Şimdi köprüleri kurma zamanı…
İnanın hiçbir şey bu kadar önemli olamaz.
Yazıyı yazmak için bilgisayar başına oturdum. Henüz mahalli seçimlerin oy kullanma bitimine 4-5 saat var.
Özellikle yazımı erken yazmayı arzuladım zira siyasi perspektifte yazımı şekillendirmek istemedim.
Bu köşeyi takip edenler olgu ve kavramlar üzerinden reaksiyon göstererek kurgularımı şekillendirdiğimi bilirler.
Yaklaşık 3 aydır yoğun şekilde hem ülke gündemini hem de şahsi gündemimizi meşgul eden yerel seçim yapıldı.
Sonuçları ne olursa olsun ülkemize ve milletimize hayırlı olsun.
Artık hızla seçim atmosferinin sert zemininden çıkmalı normalleşmeye doğru adım atmalıyız.
Normalleşme diyorum çünkü son üç ayda çok gerildik.
Toplum ve insani ilişkilerimiz adeta rayından çıktı.

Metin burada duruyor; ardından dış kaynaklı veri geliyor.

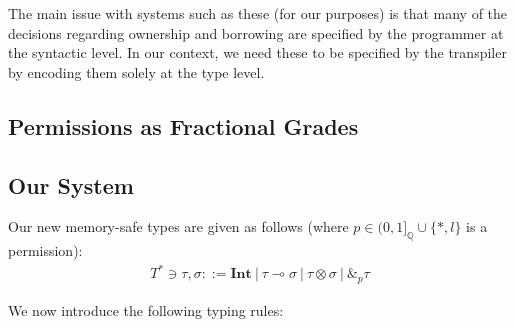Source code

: \documentclass{article}
\renewcommand\em{\bfseries}
\begin{document}

The main issue with systems such as these (for our purposes) is that many of the decisions regarding ownership and borrowing are specified by the programmer at the syntactic level. In our context, we need these to be specified by the transpiler by encoding them solely at the type level. 



\subsection{Permissions as Fractional Grades}

\subsection{Our System}

Our new memory-safe types are given as follows (where $p \in (0, 1]_{\mathbb{Q}} \cup \{*, l\}$ is a permission):
\begin{align*}
    T^* \ni \tau, \sigma ::=  \textbf{Int} ~|~ \tau \multimap \sigma ~|~ \tau \otimes \sigma ~|~ \&_p \tau
\end{align*}

We now introduce the following typing rules:


\renewcommand\em{\it}
\printbibliography[title={References}]
\end{document}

Hatta akrabalık ilişkilerimiz bile zarar gördü.
Toplum olarak çok gerildik, acilen gevşemeliyiz.
Seçim zeminindeki gerginlikler her şeyden önce siyasilerin söylemleri ile başladı. Dozu giderek artıran siyaset erbabının arkasına takılan toplum da kutuplaşmaya doğru adım attı.
Son zamanlarda yaşanan olaylara baktığımızda seçim atmosferinin getirdiği negatif duyguların etkilerini rahatlıkla görebiliyoruz.
Broşür dağıtan bir gence gereksiz bir tepki gösteren ve bunu sosyal medyada yayınlamakta beis görmeyen bir insan bunu ancak seçim atmosferinin getirdiği negatiflikle yapabilirdi. Oysaki broşür dağıtmak, gönül verdiği bir siyasi partinin tanıtımını yapmak en doğal demokratik hak.
Böylesine basit bir olayı bir çatışma zeminine dökmek ancak “siniri yıpranmış” insanların yapabileceği türden bir eylem şekli…
Hakeza başörtülü bayanlara saldırmak, onlara hakaretler etmek de normal bir davranış değil.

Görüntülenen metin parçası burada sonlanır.